Go through the entries below and report how many lines contain the string "flight". Nothing but the number is wanted.

#### [Records from a collection]
========================
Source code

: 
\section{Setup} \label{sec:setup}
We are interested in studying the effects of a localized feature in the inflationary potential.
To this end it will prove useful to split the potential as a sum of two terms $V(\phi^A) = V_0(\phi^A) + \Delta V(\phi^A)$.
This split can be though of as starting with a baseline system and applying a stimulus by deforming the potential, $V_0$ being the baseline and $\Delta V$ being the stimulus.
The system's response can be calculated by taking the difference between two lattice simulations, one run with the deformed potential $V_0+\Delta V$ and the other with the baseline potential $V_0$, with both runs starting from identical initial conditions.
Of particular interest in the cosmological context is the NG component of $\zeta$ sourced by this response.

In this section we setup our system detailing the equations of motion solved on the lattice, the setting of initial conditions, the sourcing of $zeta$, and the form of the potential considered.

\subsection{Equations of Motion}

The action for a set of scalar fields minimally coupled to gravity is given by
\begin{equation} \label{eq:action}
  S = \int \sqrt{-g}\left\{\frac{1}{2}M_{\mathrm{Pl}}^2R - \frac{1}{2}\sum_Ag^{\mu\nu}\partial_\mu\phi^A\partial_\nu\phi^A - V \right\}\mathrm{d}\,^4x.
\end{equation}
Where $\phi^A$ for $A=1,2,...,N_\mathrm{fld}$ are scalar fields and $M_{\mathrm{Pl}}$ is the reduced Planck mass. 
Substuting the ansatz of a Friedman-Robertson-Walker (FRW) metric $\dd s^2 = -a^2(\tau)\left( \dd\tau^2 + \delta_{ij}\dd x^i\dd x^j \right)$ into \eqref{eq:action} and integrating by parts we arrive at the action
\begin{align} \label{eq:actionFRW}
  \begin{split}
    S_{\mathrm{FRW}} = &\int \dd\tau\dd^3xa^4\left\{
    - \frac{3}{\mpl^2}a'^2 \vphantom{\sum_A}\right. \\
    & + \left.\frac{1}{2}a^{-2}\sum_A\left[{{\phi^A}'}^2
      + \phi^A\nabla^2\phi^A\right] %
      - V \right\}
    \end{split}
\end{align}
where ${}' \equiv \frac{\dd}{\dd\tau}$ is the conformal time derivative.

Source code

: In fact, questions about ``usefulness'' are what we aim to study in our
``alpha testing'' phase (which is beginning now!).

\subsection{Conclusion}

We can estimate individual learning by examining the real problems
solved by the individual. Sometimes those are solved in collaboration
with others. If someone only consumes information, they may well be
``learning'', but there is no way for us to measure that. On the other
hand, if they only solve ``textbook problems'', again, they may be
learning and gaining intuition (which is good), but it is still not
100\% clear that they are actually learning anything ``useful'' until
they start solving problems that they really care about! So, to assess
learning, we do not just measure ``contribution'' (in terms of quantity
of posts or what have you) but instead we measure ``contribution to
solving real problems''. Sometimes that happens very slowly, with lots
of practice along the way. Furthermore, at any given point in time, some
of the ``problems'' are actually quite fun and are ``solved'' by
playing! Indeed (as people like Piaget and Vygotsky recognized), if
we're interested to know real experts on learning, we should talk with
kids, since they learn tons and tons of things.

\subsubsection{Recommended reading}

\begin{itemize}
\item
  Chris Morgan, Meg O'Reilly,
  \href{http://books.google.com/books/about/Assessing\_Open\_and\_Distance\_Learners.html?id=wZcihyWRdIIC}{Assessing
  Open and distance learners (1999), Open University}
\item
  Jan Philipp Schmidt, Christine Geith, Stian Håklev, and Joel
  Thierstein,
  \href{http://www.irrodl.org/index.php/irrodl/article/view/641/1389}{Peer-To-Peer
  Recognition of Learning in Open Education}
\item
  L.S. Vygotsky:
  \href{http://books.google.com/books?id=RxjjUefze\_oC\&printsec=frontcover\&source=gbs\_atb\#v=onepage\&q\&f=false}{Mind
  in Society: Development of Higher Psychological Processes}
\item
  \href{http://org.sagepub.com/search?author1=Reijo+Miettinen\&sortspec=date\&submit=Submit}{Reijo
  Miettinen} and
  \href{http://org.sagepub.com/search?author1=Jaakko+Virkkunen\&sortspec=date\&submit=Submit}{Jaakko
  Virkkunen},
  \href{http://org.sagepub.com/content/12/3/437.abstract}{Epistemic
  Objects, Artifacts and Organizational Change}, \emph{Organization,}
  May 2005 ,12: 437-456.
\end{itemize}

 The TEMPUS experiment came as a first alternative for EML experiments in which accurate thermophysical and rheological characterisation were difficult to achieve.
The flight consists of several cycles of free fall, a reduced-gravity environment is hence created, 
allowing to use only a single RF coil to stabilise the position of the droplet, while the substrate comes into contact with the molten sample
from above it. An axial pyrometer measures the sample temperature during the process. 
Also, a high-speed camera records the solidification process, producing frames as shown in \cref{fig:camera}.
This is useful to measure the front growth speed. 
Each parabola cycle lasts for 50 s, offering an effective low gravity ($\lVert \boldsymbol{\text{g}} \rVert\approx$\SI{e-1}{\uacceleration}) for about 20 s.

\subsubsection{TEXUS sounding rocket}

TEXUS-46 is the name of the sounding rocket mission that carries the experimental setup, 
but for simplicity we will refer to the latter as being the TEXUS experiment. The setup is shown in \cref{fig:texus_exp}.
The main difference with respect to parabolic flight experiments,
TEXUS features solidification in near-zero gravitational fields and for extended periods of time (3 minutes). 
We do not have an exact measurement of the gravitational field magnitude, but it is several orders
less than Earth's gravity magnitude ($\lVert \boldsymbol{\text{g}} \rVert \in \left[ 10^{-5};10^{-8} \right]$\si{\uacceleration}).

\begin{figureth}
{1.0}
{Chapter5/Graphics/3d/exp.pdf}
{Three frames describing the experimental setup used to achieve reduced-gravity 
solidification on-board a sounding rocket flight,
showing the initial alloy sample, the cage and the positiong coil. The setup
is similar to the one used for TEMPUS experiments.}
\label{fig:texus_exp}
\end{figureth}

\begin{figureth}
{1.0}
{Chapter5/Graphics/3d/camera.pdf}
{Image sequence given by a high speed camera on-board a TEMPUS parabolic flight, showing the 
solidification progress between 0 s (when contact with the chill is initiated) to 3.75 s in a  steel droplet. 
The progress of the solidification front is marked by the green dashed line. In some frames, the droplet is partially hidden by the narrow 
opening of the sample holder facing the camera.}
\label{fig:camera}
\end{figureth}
========================
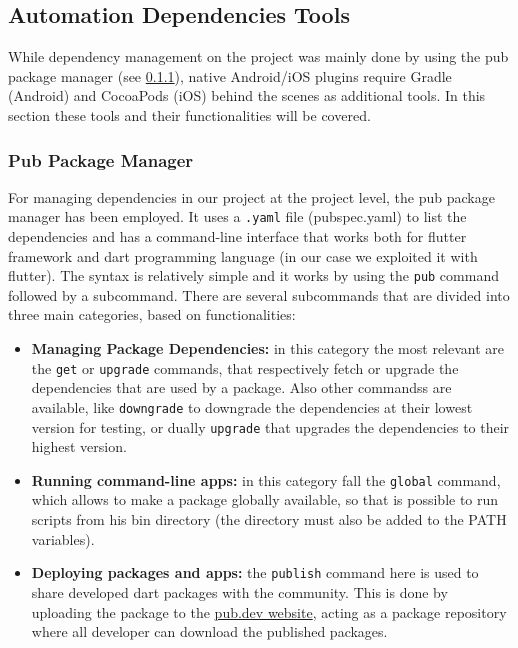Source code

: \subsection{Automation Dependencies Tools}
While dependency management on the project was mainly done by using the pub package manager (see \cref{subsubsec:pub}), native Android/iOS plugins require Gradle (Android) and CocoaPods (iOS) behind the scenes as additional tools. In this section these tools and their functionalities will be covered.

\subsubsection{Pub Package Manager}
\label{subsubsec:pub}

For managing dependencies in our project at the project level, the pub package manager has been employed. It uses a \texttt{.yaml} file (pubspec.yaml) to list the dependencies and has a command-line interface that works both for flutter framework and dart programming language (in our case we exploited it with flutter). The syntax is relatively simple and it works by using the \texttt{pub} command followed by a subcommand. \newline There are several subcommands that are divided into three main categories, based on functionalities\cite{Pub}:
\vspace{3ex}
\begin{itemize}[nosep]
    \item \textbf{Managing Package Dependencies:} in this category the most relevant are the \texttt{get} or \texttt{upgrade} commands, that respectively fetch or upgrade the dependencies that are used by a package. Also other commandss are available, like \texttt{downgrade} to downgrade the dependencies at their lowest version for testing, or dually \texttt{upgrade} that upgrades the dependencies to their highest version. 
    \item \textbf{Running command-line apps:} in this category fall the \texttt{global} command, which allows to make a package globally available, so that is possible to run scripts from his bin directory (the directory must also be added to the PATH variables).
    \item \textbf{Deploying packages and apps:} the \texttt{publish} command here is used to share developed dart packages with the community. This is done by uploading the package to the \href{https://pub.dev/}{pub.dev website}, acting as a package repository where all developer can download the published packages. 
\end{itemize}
========================
#### [WRITTEN ANSWER]
4